══ Exercise input ══

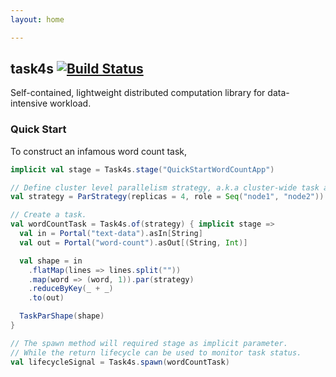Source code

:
 ```yaml
---
layout: home

---
```


## task4s [![Build Status](https://travis-ci.com/tz70s/task4s.svg?token=q2MTgdyCTSXkarGyJWZp&branch=master)](https://travis-ci.com/tz70s/task4s)

Self-contained, lightweight distributed computation library for data-intensive workload.

### Quick Start

To construct an infamous word count task,

```scala
implicit val stage = Task4s.stage("QuickStartWordCountApp")

// Define cluster level parallelism strategy, a.k.a cluster-wide task allocation.
val strategy = ParStrategy(replicas = 4, role = Seq("node1", "node2"))

// Create a task.
val wordCountTask = Task4s.of(strategy) { implicit stage =>
  val in = Portal("text-data").asIn[String]
  val out = Portal("word-count").asOut[(String, Int)]

  val shape = in
    .flatMap(lines => lines.split(""))
    .map(word => (word, 1)).par(strategy)
    .reduceByKey(_ + _)
    .to(out)

  TaskParShape(shape)
}

// The spawn method will required stage as implicit parameter.
// While the return lifecycle can be used to monitor task status.
val lifecycleSignal = Task4s.spawn(wordCountTask)
```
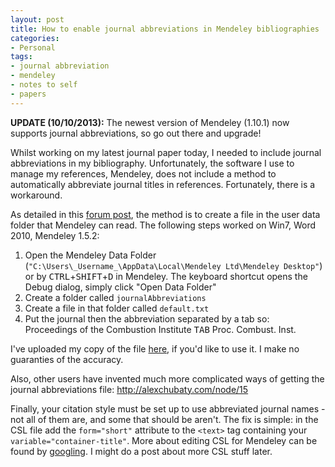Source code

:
 ```yaml
---
layout: post
title: How to enable journal abbreviations in Mendeley bibliographies
categories:
- Personal
tags:
- journal abbreviation
- mendeley
- notes to self
- papers
---
```

**UPDATE (10/10/2013):** The newest version of Mendeley (1.10.1) now supports journal abbreviations, so go out there and upgrade!

Whilst working on my latest journal paper today, I needed to include journal abbreviations in my bibliography. Unfortunately, the software I use to manage my references, Mendeley, does not include a method to automatically abbreviate journal titles in references. Fortunately, there is a workaround.
<!--more-->
As detailed in this [forum post](http://support.mendeley.com/customer/portal/questions/179297-how-to-enable-journal-abbreviations-?new=179297), the method is to create a file in the user data folder that Mendeley can read. The following steps worked on Win7, Word 2010, Mendeley 1.5.2:

1. Open the Mendeley Data Folder (`"C:\Users\_Username_\AppData\Local\Mendeley Ltd\Mendeley Desktop"`) or by <kbd>CTRL</kbd>+<kbd>SHIFT</kbd>+<kbd>D</kbd> in Mendeley. The keyboard shortcut opens the Debug dialog, simply click "Open Data Folder"
2. Create a folder called `journalAbbreviations` 
3. Create a file in that folder called `default.txt`
4. Put the journal then the abbreviation separated by a tab so:<br>
Proceedings of the Combustion Institute <kbd>TAB</kbd> Proc. Combust. Inst. 

I've uploaded my copy of the file <a href="http://bryanwweber.com/wordpress/wp-content/uploads/files/default.txt">here</a>, if you'd like to use it. I make no guaranties of the accuracy.

Also, other users have invented much more complicated ways of getting the journal abbreviations file: <a href="http://alexchubaty.com/node/15">http://alexchubaty.com/node/15</a>

Finally, your citation style must be set up to use abbreviated journal names - not all of them are, and some that should be aren't. The fix is simple: in the CSL file add the `form="short"` attribute to the `<text>` tag containing your `variable="container-title"`. More about editing CSL for Mendeley can be found by <a href="http://lmgtfy.com/?q=mendeley+edit+citation+styles">googling</a>. I might do a post about more CSL stuff later.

═══

Work order:
Could you print exactly the lines from the one containing "there and upgrade!" through the last line of the records above?

Answer space:
**UPDATE (10/10/2013):** The newest version of Mendeley (1.10.1) now supports journal abbreviations, so go out there and upgrade!

Whilst working on my latest journal paper today, I needed to include journal abbreviations in my bibliography. Unfortunately, the software I use to manage my references, Mendeley, does not include a method to automatically abbreviate journal titles in references. Fortunately, there is a workaround.
<!--more-->
As detailed in this [forum post](http://support.mendeley.com/customer/portal/questions/179297-how-to-enable-journal-abbreviations-?new=179297), the method is to create a file in the user data folder that Mendeley can read. The following steps worked on Win7, Word 2010, Mendeley 1.5.2:

1. Open the Mendeley Data Folder (`"C:\Users\_Username_\AppData\Local\Mendeley Ltd\Mendeley Desktop"`) or by <kbd>CTRL</kbd>+<kbd>SHIFT</kbd>+<kbd>D</kbd> in Mendeley. The keyboard shortcut opens the Debug dialog, simply click "Open Data Folder"
2. Create a folder called `journalAbbreviations` 
3. Create a file in that folder called `default.txt`
4. Put the journal then the abbreviation separated by a tab so:<br>
Proceedings of the Combustion Institute <kbd>TAB</kbd> Proc. Combust. Inst. 

I've uploaded my copy of the file <a href="http://bryanwweber.com/wordpress/wp-content/uploads/files/default.txt">here</a>, if you'd like to use it. I make no guaranties of the accuracy.

Also, other users have invented much more complicated ways of getting the journal abbreviations file: <a href="http://alexchubaty.com/node/15">http://alexchubaty.com/node/15</a>

Finally, your citation style must be set up to use abbreviated journal names - not all of them are, and some that should be aren't. The fix is simple: in the CSL file add the `form="short"` attribute to the `<text>` tag containing your `variable="container-title"`. More about editing CSL for Mendeley can be found by <a href="http://lmgtfy.com/?q=mendeley+edit+citation+styles">googling</a>. I might do a post about more CSL stuff later.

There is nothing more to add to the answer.